Xanana was in a dream state; he sent no words, and the vision that he uvvied to Terri showed an endless regress of Earth and a rocket with Xanana in the rocket and a cartoon thought balloon coming out of Xanana showing Earth and a rocket with Xanana in the rocket and a cartoon thought balloon coming out of Xanana showing—

Xanana had been plastered into the side of the group moldie rocket in such a way that Terri could see outward through her transparent faceplate. And, even more fortunately, Xanana was still providing air and acting as an insulator. Terri was, for the moment at least, in a comfortable safe nook on the side of a living rocket ship headed—where?

Looking down, Terri could already see the Monterey Bay as a single nick in a coastline that stretched up into the thumb that was the San Francisco peninsula, with the San Francisco Bay on the other side. Still the rocket rose and roared.

The sun was setting over the Pacific Ocean, making a shining orange patch in faraway clouds. At this distance, the ocean looked static and metallic. Still they rose, pushing out to the far edge of the atmosphere. The sky overhead was turning dark purple. From this height Terri could see the Earth's curvature, dear big fat Earth wrapped in the atmosphere's thin rind.
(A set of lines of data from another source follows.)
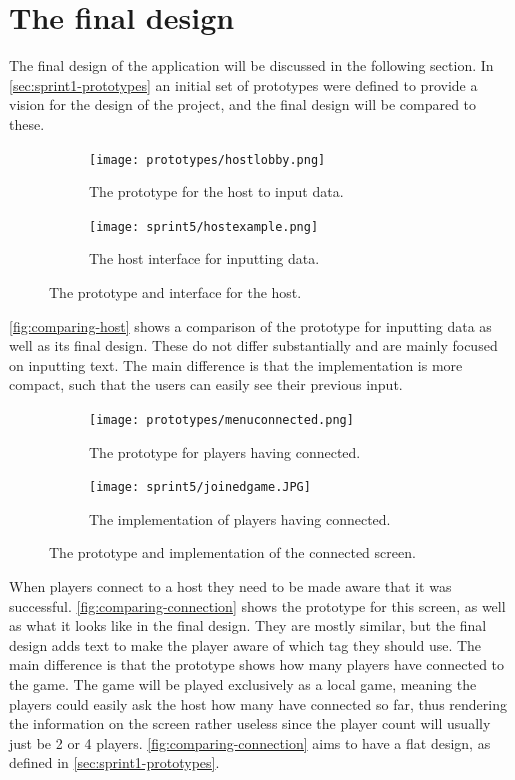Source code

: \section{The final design}\label{sec:final-design}
The final design of the application will be discussed in the following section.
In \autoref{sec:sprint1-prototypes} an initial set of prototypes were defined to provide a vision for the design of the project, and the final design will be compared to these.
\begin{figure}[H]
    \centering
    \begin{subfigure}{0.45\textwidth}
        \centering
        \texttt{[image: prototypes/hostlobby.png]}
        \caption{The prototype for the host to input data.}
        \label{fig:host-prototype}
    \end{subfigure}
    \begin{subfigure}{0.45\textwidth}
        \centering
        \texttt{[image: sprint5/hostexample.png]}
        \caption{The host interface for inputting data.}
        \label{fig:host-interface}
    \end{subfigure}
    \caption{The prototype and interface for the host.}
    \label{fig:comparing-host}
\end{figure}
\noindent
\autoref{fig:comparing-host} shows a comparison of the prototype for inputting data as well as its final design.
These do not differ substantially and are mainly focused on inputting text.
The main difference is that the implementation is more compact, such that the users can easily see their previous input.

\begin{figure}[H]
    \centering
    \begin{subfigure}{0.45\textwidth}
        \centering
        \texttt{[image: prototypes/menuconnected.png]}
        \caption{The prototype for players having connected.}
        \label{fig:connected-prototype}
    \end{subfigure}
    \begin{subfigure}{0.45\textwidth}
        \centering
        \texttt{[image: sprint5/joinedgame.JPG]}
        \caption{The implementation of players having connected.}
        \label{fig:connected-implementation}
    \end{subfigure}
    \caption{The prototype and implementation of the connected screen.}
    \label{fig:comparing-connection}
\end{figure}
\noindent
When players connect to a host they need to be made aware that it was successful.
\autoref{fig:comparing-connection} shows the prototype for this screen, as well as what it looks like in the final design.
They are mostly similar, but the final design adds text to make the player aware of which tag they should use.
The main difference is that the prototype shows how many players have connected to the game.
The game will be played exclusively as a local game, meaning the players could easily ask the host how many have connected so far, thus rendering the information on the screen rather useless since the player count will usually just be 2 or 4 players.
\autoref{fig:comparing-connection} aims to have a flat design, as defined in \autoref{sec:sprint1-prototypes}.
"Soon I'll die," thought Terri and began to cry. Now Xanana's thoughts were a starry mess of bright patterns, iterated fractals formed by overlaying infinite regresses of solarized images, no comfort at all.

In the distance was one last shape at their level. Terri took it for a stratospheric ice-crystal cloud, but then she realized that the object was flying toward them. It was shaped like a giant blue stingray and seemed to be another group moldie.

Terri's tears dried as she stared in fascination at the computationally rich rippling of the great flying stingray's flesh. It swooped upward at hypersonic speed to match the speed of the rocket grex and produced two giant catfish whiskers to touch it. Right away Terri could hear the flying blue stingray talking over Xanana's buzzing on the uvvy.